== Data to use

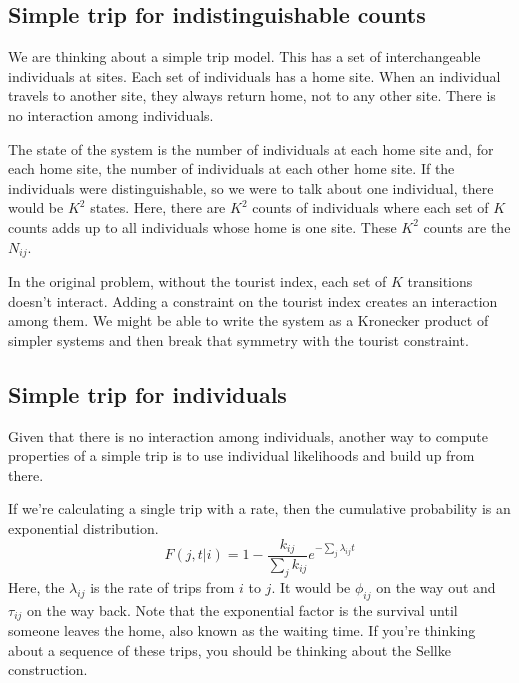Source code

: \documentclass{article}
\begin{document}
\subsection{Simple trip for indistinguishable counts}

We are thinking about a simple trip model. This has a set of interchangeable individuals at sites. Each set of individuals has a home site. When an individual travels to another site, they always return home, not to any other site. There is no interaction among individuals.

The state of the system is the number of individuals at each home site and, for each home site, the number of individuals at each other home site. If the individuals were distinguishable, so we were to talk about one individual, there would be $K^2$ states. Here, there are $K^2$ counts of individuals where each set of $K$ counts adds up to all individuals whose home is one site. These $K^2$ counts are the $N_{ij}$.

In the original problem, without the tourist index, each set of $K$ transitions doesn't interact. Adding a constraint on the tourist index creates an interaction among them. We might be able to write the system as a Kronecker product of simpler systems and then break that symmetry with the tourist constraint.

\subsection{Simple trip for individuals}

Given that there is no interaction among individuals, another way to compute properties of a simple trip is to use individual likelihoods and build up from there.

If we're calculating a single trip with a rate, then the cumulative probability is an exponential distribution.
\begin{equation}
  F(j, t|i) = 1-\frac{k_{ij}}{\sum_jk_{ij}} e^{-\sum_j\lambda_{ij}t}\label{eqn:exponentialsingle}
\end{equation}
Here, the $\lambda_{ij}$ is the rate of trips from $i$ to $j$. It would be $\phi_{ij}$ on the way out and $\tau_{ij}$ on the way back. Note that the exponential factor is the survival until someone leaves the home, also known as the waiting time. If you're thinking about a sequence of these trips, you should be thinking about the Sellke construction.
\end{document}
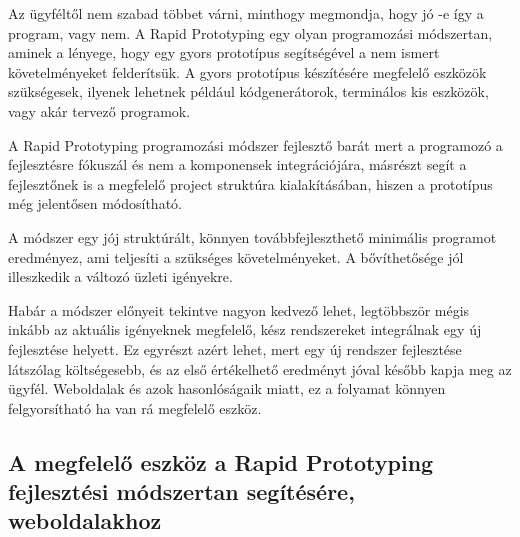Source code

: \documentclass[a4paper,12pt,oneside]{report}
\begin{document}
\begin{justify}

	Az ügyféltől nem szabad többet várni, minthogy megmondja, hogy jó -e így a program, vagy nem. A Rapid Prototyping egy olyan programozási módszertan, aminek a lényege, hogy egy gyors prototípus segítségével a nem ismert követelményeket felderítsük. A gyors prototípus készítésére megfelelő eszközök szükségesek, ilyenek lehetnek például kódgenerátorok, terminálos kis eszközök, vagy akár tervező programok. \cite{website:rapid_prototype}

	A Rapid Prototyping programozási módszer fejlesztő barát mert a programozó a fejlesztésre fókuszál és nem a komponensek integrációjára, másrészt segít a fejlesztőnek is a megfelelő project struktúra kialakításában, hiszen a prototípus még jelentősen módosítható.

	A módszer egy jój struktúrált, könnyen továbbfejleszthető minimális programot eredményez, ami teljesíti a szükséges követelményeket. A bővíthetősége jól illeszkedik a változó üzleti igényekre. 

	Habár a módszer előnyeit tekintve nagyon kedvező lehet, legtöbbször mégis inkább az aktuális igényeknek megfelelő, kész rendszereket integrálnak egy új fejlesztése helyett. Ez egyrészt azért lehet, mert egy új rendszer fejlesztése látszólag költségesebb, és az első értékelhető eredményt jóval később kapja meg az ügyfél. Weboldalak és azok hasonlóságaik miatt, ez a folyamat könnyen felgyorsítható ha van rá megfelelő eszköz.

\end{justify}

\newpage
\subsection{A megfelelő eszköz a Rapid Prototyping fejlesztési módszertan segítésére, weboldalakhoz }
\end{document}

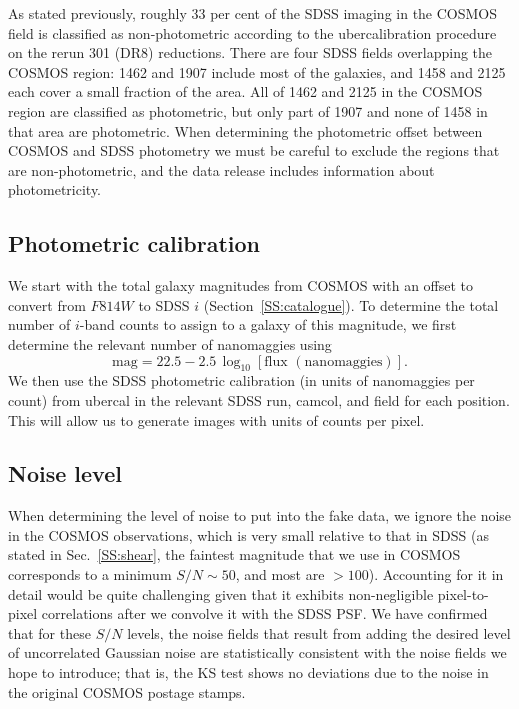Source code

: \documentclass[twocolumn,useAMS,usenatbib]{mn2e}
\newcommand{\beq}{\begin{equation}}
\newcommand{\eeq}{\end{equation}}
\newcommand{\newtext}{}
\begin{document}
As stated previously, roughly 33 per cent of the \newtext{SDSS imaging
  in the} COSMOS field is
classified as non-photometric according to the ubercalibration
\citep{2008ApJ...674.1217P} procedure on the rerun 301 (DR8)
reductions.  There are four SDSS fields overlapping the COSMOS region:
1462 and 1907 include most of the galaxies, and 1458 and 2125 each
cover a small fraction of the area.  All of 1462 and 2125 in the
COSMOS region are classified as photometric, but only part of 1907 and
none of 1458 in that area are photometric.  When determining the
photometric offset between COSMOS and SDSS photometry we must be
careful to exclude the regions that are non-photometric, and the data
release includes information about photometricity.  

\subsection{Photometric calibration}

We start with the total galaxy magnitudes from COSMOS with an offset
to convert from $F814W$ to SDSS $i$ (Section~\ref{SS:catalogue}).  To
determine the total number of $i$-band counts to assign to a galaxy of
this magnitude, we first determine the relevant number of nanomaggies
using
\beq
\mathrm{mag} = 22.5 - 2.5\,\log_{10}{[\mathrm{flux}\,\, \mathrm{(nanomaggies)}]}.
\eeq
We then use the SDSS photometric calibration (in units of nanomaggies
per count) from ubercal in the relevant SDSS run, camcol, and field
for each position.  This will allow us to generate images with units
of counts per pixel.

\subsection{Noise level}

When determining the level of noise to put into the fake data, 
we ignore the noise in the COSMOS observations, which is very small
relative to that in SDSS (as stated in Sec.~\ref{SS:shear}, the faintest
magnitude that we use in COSMOS corresponds to a minimum $S/N \sim
50$, and most are $>100$).  Accounting for it in detail would be quite
challenging given that it exhibits non-negligible pixel-to-pixel
correlations after we convolve it with the SDSS PSF.   We have confirmed that
for these $S/N$ levels, the noise fields that result from adding the
desired level of uncorrelated Gaussian noise are statistically
consistent with the noise fields we hope to introduce; that is, the KS
test shows no deviations due to the noise in the
original COSMOS postage stamps.  
\end{document}
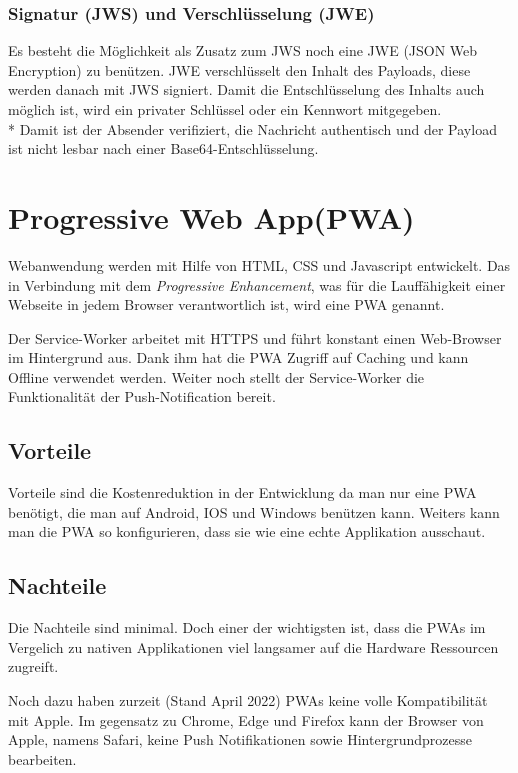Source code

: \subsubsection{Signatur (JWS) und Verschlüsselung (JWE)}
Es besteht die Möglichkeit als Zusatz zum JWS noch eine JWE (JSON Web Encryption) zu benützen. JWE verschlüsselt den Inhalt des Payloads, diese werden danach mit JWS signiert.
Damit die Entschlüsselung des Inhalts auch möglich ist, wird ein privater Schlüssel oder ein Kennwort mitgegeben. \\*
Damit ist der Absender verifiziert, die Nachricht authentisch und der Payload ist nicht lesbar nach einer Base64-Entschlüsselung. \cite{JWTIONOS}


\section{Progressive Web App(PWA)}
\author{Bozidar Spasenovic}
Webanwendung werden mit Hilfe von HTML, CSS und Javascript entwickelt. 
Das in Verbindung mit dem \textit{Progressive Enhancement}, was für die Lauffähigkeit einer Webseite in jedem Browser verantwortlich ist, wird eine PWA genannt. 

Der Service-Worker arbeitet mit HTTPS und führt konstant einen Web-Browser im Hintergrund aus.
Dank ihm hat die PWA Zugriff auf Caching und kann Offline verwendet werden. 
Weiter noch stellt der Service-Worker die Funktionalität der Push-Notification bereit.  

\subsection{Vorteile}
\author{Bozidar Spasenovic}
Vorteile sind die Kostenreduktion in der Entwicklung da man nur eine PWA benötigt, die man auf Android, IOS und Windows benützen kann.
Weiters kann man die PWA so konfigurieren, dass sie wie eine echte Applikation ausschaut.

\subsection{Nachteile}
\author{Bozidar Spasenovic}
Die Nachteile sind minimal. Doch einer der wichtigsten ist, dass die PWAs im Vergelich zu nativen Applikationen viel langsamer auf die
Hardware Ressourcen zugreift. 

Noch dazu haben zurzeit (Stand April 2022) PWAs keine volle Kompatibilität mit Apple. Im gegensatz zu Chrome, Edge und Firefox
kann der Browser von Apple, namens Safari, keine Push Notifikationen sowie Hintergrundprozesse bearbeiten.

====

**Task requirements**
Make an exact copy of the listing. Do not carry over its pictures.

**Task response**
Source code

: \documentclass{article}
\begin{document}
\subsection{Simple trip for indistinguishable counts}

We are thinking about a simple trip model. This has a set of interchangeable individuals at sites. Each set of individuals has a home site. When an individual travels to another site, they always return home, not to any other site. There is no interaction among individuals.

The state of the system is the number of individuals at each home site and, for each home site, the number of individuals at each other home site. If the individuals were distinguishable, so we were to talk about one individual, there would be $K^2$ states. Here, there are $K^2$ counts of individuals where each set of $K$ counts adds up to all individuals whose home is one site. These $K^2$ counts are the $N_{ij}$.

In the original problem, without the tourist index, each set of $K$ transitions doesn't interact. Adding a constraint on the tourist index creates an interaction among them. We might be able to write the system as a Kronecker product of simpler systems and then break that symmetry with the tourist constraint.

\subsection{Simple trip for individuals}

Given that there is no interaction among individuals, another way to compute properties of a simple trip is to use individual likelihoods and build up from there.

If we're calculating a single trip with a rate, then the cumulative probability is an exponential distribution.
\begin{equation}
  F(j, t|i) = 1-\frac{k_{ij}}{\sum_jk_{ij}} e^{-\sum_j\lambda_{ij}t}\label{eqn:exponentialsingle}
\end{equation}
Here, the $\lambda_{ij}$ is the rate of trips from $i$ to $j$. It would be $\phi_{ij}$ on the way out and $\tau_{ij}$ on the way back. Note that the exponential factor is the survival until someone leaves the home, also known as the waiting time. If you're thinking about a sequence of these trips, you should be thinking about the Sellke construction.
\end{document}
Source code

: \documentclass[a4paper,12pt,oneside]{report}
\begin{document}
\begin{justify}

	Az ügyféltől nem szabad többet várni, minthogy megmondja, hogy jó -e így a program, vagy nem. A Rapid Prototyping egy olyan programozási módszertan, aminek a lényege, hogy egy gyors prototípus segítségével a nem ismert követelményeket felderítsük. A gyors prototípus készítésére megfelelő eszközök szükségesek, ilyenek lehetnek például kódgenerátorok, terminálos kis eszközök, vagy akár tervező programok. \cite{website:rapid_prototype}

	A Rapid Prototyping programozási módszer fejlesztő barát mert a programozó a fejlesztésre fókuszál és nem a komponensek integrációjára, másrészt segít a fejlesztőnek is a megfelelő project struktúra kialakításában, hiszen a prototípus még jelentősen módosítható.

	A módszer egy jój struktúrált, könnyen továbbfejleszthető minimális programot eredményez, ami teljesíti a szükséges követelményeket. A bővíthetősége jól illeszkedik a változó üzleti igényekre. 

	Habár a módszer előnyeit tekintve nagyon kedvező lehet, legtöbbször mégis inkább az aktuális igényeknek megfelelő, kész rendszereket integrálnak egy új fejlesztése helyett. Ez egyrészt azért lehet, mert egy új rendszer fejlesztése látszólag költségesebb, és az első értékelhető eredményt jóval később kapja meg az ügyfél. Weboldalak és azok hasonlóságaik miatt, ez a folyamat könnyen felgyorsítható ha van rá megfelelő eszköz.

\end{justify}

\newpage
\subsection{A megfelelő eszköz a Rapid Prototyping fejlesztési módszertan segítésére, weboldalakhoz }
\end{document}

Source code

: \documentclass[twocolumn,useAMS,usenatbib]{mn2e}
\newcommand{\beq}{\begin{equation}}
\newcommand{\eeq}{\end{equation}}
\newcommand{\newtext}{}
\begin{document}
As stated previously, roughly 33 per cent of the \newtext{SDSS imaging
  in the} COSMOS field is
classified as non-photometric according to the ubercalibration
\citep{2008ApJ...674.1217P} procedure on the rerun 301 (DR8)
reductions.  There are four SDSS fields overlapping the COSMOS region:
1462 and 1907 include most of the galaxies, and 1458 and 2125 each
cover a small fraction of the area.  All of 1462 and 2125 in the
COSMOS region are classified as photometric, but only part of 1907 and
none of 1458 in that area are photometric.  When determining the
photometric offset between COSMOS and SDSS photometry we must be
careful to exclude the regions that are non-photometric, and the data
release includes information about photometricity.  

\subsection{Photometric calibration}

We start with the total galaxy magnitudes from COSMOS with an offset
to convert from $F814W$ to SDSS $i$ (Section~\ref{SS:catalogue}).  To
determine the total number of $i$-band counts to assign to a galaxy of
this magnitude, we first determine the relevant number of nanomaggies
using
\beq
\mathrm{mag} = 22.5 - 2.5\,\log_{10}{[\mathrm{flux}\,\, \mathrm{(nanomaggies)}]}.
\eeq
We then use the SDSS photometric calibration (in units of nanomaggies
per count) from ubercal in the relevant SDSS run, camcol, and field
for each position.  This will allow us to generate images with units
of counts per pixel.

\subsection{Noise level}

When determining the level of noise to put into the fake data, 
we ignore the noise in the COSMOS observations, which is very small
relative to that in SDSS (as stated in Sec.~\ref{SS:shear}, the faintest
magnitude that we use in COSMOS corresponds to a minimum $S/N \sim
50$, and most are $>100$).  Accounting for it in detail would be quite
challenging given that it exhibits non-negligible pixel-to-pixel
correlations after we convolve it with the SDSS PSF.   We have confirmed that
for these $S/N$ levels, the noise fields that result from adding the
desired level of uncorrelated Gaussian noise are statistically
consistent with the noise fields we hope to introduce; that is, the KS
test shows no deviations due to the noise in the
original COSMOS postage stamps.  
\end{document}
Source code

: \subsubsection{Signatur (JWS) und Verschlüsselung (JWE)}
Es besteht die Möglichkeit als Zusatz zum JWS noch eine JWE (JSON Web Encryption) zu benützen. JWE verschlüsselt den Inhalt des Payloads, diese werden danach mit JWS signiert.
Damit die Entschlüsselung des Inhalts auch möglich ist, wird ein privater Schlüssel oder ein Kennwort mitgegeben. \\*
Damit ist der Absender verifiziert, die Nachricht authentisch und der Payload ist nicht lesbar nach einer Base64-Entschlüsselung. \cite{JWTIONOS}


\section{Progressive Web App(PWA)}
\author{Bozidar Spasenovic}
Webanwendung werden mit Hilfe von HTML, CSS und Javascript entwickelt. 
Das in Verbindung mit dem \textit{Progressive Enhancement}, was für die Lauffähigkeit einer Webseite in jedem Browser verantwortlich ist, wird eine PWA genannt. 

Der Service-Worker arbeitet mit HTTPS und führt konstant einen Web-Browser im Hintergrund aus.
Dank ihm hat die PWA Zugriff auf Caching und kann Offline verwendet werden. 
Weiter noch stellt der Service-Worker die Funktionalität der Push-Notification bereit.  

\subsection{Vorteile}
\author{Bozidar Spasenovic}
Vorteile sind die Kostenreduktion in der Entwicklung da man nur eine PWA benötigt, die man auf Android, IOS und Windows benützen kann.
Weiters kann man die PWA so konfigurieren, dass sie wie eine echte Applikation ausschaut.

\subsection{Nachteile}
\author{Bozidar Spasenovic}
Die Nachteile sind minimal. Doch einer der wichtigsten ist, dass die PWAs im Vergelich zu nativen Applikationen viel langsamer auf die
Hardware Ressourcen zugreift. 

Noch dazu haben zurzeit (Stand April 2022) PWAs keine volle Kompatibilität mit Apple. Im gegensatz zu Chrome, Edge und Firefox
kann der Browser von Apple, namens Safari, keine Push Notifikationen sowie Hintergrundprozesse bearbeiten.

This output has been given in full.